ON-Lion Letter
"Legislation calling for the establishment of a Centennial Monetary Commission 'to examine the United States monetary policy, evaluate alternative monetary regimes, and recommend a course for monetary policy going forward,' was introduced in both the House and the Senate in July 2015, with the essential provisions of the bill passing the House in November," begins a late-June paper from the Center for Monetary and Financial Alternatives (CMFA) at the Cato Institute in Washington, D.C.  "The plan draws inspiration from the National Monetary Commission convened over a century ago, in response to the Panic of 1907."

"New York's Bank:  The National Monetary Commission and the Founding of the Fed," "reviews the earlier Monetary Commission's origins, organization, and shortcomings, in order to suggest how a new commission might improve upon it," continues its author, George Selgin.  "In contrast to more conventional, celebratory accounts of the Fed's establishment, it finds that, instead of serving as a means for achieving desirable reforms, the National Monetary Commission served as a façade behind which its chair, Sen.
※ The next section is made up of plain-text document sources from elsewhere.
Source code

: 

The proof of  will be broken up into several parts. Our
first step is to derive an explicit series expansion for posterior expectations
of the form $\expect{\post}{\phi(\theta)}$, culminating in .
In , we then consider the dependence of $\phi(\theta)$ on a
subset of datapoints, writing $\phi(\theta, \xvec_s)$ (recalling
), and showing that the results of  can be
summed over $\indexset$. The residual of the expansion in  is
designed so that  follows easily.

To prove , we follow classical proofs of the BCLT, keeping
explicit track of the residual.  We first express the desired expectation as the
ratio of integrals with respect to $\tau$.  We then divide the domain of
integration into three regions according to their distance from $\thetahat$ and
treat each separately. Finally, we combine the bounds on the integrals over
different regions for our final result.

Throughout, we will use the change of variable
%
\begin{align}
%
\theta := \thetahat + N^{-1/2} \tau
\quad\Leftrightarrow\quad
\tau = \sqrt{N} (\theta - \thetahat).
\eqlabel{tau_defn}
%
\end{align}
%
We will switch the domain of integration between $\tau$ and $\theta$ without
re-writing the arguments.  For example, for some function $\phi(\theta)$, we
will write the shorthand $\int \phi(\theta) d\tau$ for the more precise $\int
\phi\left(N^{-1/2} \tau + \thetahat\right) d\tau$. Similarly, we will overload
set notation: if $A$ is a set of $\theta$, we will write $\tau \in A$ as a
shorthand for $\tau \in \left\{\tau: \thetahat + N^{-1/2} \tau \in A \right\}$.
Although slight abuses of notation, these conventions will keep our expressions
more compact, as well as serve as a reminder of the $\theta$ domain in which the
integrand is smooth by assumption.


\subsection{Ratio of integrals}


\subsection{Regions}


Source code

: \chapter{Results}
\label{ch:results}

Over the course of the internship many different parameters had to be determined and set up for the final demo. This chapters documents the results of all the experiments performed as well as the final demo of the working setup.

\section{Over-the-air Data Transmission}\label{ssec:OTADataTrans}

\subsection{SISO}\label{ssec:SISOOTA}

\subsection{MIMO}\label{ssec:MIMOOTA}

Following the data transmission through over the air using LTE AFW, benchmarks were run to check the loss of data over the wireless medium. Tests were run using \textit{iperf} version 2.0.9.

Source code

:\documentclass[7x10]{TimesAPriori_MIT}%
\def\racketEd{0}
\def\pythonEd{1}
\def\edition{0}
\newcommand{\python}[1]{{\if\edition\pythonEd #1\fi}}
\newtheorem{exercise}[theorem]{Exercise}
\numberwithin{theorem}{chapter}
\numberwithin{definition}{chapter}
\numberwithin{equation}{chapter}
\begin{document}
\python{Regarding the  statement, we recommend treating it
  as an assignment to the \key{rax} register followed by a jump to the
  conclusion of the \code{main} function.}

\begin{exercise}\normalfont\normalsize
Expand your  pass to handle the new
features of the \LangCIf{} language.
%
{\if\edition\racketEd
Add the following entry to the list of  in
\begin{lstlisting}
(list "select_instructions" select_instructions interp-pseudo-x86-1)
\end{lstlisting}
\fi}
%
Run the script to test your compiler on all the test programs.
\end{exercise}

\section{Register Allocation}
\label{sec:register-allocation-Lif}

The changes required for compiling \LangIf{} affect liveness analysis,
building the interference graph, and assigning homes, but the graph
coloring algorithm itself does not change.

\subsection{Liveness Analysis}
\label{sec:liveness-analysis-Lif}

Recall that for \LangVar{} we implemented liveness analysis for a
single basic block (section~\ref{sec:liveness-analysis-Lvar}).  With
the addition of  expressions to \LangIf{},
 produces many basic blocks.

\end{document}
Nelson Aldrich (R-RI), pursued a personal monetary reform agenda heavily influenced by major New York bankers."

Selgin is a senior fellow at Cato and directs its CMFA, which is substantially supported by The Lynde and Harry Bradley Foundation in Milwaukee.  He is a professor emeritus of economics at the University of Georgia.

"The resulting 'Aldrich Plan' sought to preserve New York banks' dominant position in the financial system, even though doing so meant setting aside alternative reform proposals that sought to address the root cause of crises, including plans that would have introduced nationwide branch banking while removing Civil War–era limitations on banks' ability to issue circulating banknotes," according to Selgin.  "Although the Aldrich Plan itself failed, many of its features, including those catering to the interests of the big New York banks, made their way into the later Federal Reserve Act.

"Not surprisingly, that Act proved more effective in preserving New York's financial hegemony than in securing financial stability," he finds.  "If the Centennial Monetary Commission is to prove more successful than its predecessor in serving as a means for achieving financial stability, it must be a genuine, bipartisan commission, with open proceedings, and free of the taint of special-interest influence, which today means not only the influence of Wall Street, but also that of the Federal Reserve establishment itself."